EXERCISE DESCRIPTION >>
Going from the top of the data below, give again each line through the one containing "In addition, other", both ends kept.

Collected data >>
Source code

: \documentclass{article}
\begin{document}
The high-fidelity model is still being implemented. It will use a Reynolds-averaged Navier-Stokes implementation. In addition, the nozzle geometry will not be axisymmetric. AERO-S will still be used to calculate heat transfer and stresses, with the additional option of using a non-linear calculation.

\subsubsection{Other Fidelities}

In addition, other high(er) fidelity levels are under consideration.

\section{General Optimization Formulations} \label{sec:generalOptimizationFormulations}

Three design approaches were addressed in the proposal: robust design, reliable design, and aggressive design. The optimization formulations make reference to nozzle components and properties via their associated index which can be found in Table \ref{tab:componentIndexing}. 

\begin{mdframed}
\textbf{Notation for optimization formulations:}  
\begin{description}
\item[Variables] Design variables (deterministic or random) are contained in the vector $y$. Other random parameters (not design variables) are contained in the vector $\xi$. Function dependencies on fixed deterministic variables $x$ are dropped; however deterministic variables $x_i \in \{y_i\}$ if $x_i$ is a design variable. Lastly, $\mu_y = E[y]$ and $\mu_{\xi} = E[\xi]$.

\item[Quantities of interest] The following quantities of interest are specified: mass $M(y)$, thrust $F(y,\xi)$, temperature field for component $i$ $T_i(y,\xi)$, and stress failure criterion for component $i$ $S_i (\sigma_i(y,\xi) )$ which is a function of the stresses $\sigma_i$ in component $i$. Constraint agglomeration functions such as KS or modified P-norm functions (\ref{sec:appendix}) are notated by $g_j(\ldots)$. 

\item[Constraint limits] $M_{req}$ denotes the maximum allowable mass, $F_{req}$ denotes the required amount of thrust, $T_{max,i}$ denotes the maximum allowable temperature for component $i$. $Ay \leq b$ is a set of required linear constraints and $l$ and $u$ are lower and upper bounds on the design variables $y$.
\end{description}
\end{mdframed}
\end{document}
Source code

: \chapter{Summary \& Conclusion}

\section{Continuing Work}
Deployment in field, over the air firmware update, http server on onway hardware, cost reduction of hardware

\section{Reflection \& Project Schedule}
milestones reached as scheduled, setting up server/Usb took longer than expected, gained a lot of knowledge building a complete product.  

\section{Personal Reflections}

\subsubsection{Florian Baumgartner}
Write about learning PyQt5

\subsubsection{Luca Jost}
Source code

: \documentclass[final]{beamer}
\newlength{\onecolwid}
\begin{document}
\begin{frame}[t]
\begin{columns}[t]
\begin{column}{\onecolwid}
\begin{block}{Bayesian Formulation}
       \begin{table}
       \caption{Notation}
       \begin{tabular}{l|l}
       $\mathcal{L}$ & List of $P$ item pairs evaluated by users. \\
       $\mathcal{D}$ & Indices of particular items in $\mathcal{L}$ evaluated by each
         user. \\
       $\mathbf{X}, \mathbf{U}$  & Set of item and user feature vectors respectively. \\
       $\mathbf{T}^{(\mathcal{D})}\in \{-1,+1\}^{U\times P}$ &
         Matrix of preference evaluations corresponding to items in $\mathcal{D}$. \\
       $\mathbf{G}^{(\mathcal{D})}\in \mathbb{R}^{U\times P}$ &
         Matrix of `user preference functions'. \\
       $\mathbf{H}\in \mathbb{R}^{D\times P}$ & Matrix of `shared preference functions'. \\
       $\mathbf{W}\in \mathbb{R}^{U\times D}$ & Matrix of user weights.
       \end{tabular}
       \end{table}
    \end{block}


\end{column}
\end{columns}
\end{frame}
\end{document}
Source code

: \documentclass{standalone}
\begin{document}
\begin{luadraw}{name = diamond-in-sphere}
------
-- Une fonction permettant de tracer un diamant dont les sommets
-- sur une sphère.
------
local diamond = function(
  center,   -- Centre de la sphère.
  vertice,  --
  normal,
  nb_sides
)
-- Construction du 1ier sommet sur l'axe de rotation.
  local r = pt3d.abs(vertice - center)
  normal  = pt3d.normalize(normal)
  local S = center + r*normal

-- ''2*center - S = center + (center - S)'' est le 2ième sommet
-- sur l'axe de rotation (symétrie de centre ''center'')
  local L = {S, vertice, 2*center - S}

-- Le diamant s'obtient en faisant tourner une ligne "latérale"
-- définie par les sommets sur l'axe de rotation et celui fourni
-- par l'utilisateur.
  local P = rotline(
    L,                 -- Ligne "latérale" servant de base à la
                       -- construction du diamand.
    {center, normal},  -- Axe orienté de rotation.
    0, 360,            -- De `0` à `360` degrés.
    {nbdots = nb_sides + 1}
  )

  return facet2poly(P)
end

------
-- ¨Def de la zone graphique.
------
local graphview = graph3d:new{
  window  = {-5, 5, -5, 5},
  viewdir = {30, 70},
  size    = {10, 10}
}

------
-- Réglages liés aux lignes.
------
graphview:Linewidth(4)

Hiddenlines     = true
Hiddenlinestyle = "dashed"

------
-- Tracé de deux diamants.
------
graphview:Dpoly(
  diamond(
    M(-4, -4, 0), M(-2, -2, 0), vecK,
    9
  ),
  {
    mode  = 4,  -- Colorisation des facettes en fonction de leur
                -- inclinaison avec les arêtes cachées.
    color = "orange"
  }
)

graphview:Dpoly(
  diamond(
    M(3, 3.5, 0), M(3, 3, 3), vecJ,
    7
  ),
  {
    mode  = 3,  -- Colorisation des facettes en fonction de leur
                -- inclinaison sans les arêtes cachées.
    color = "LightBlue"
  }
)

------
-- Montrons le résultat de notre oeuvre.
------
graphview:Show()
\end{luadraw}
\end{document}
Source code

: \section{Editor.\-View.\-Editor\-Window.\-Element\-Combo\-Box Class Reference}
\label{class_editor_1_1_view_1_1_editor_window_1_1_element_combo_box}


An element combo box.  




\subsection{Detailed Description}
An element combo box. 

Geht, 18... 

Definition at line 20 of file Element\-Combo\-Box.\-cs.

ANSWER BOX >>
Source code

: \documentclass{article}
\begin{document}
The high-fidelity model is still being implemented. It will use a Reynolds-averaged Navier-Stokes implementation. In addition, the nozzle geometry will not be axisymmetric. AERO-S will still be used to calculate heat transfer and stresses, with the additional option of using a non-linear calculation.

\subsubsection{Other Fidelities}

In addition, other high(er) fidelity levels are under consideration.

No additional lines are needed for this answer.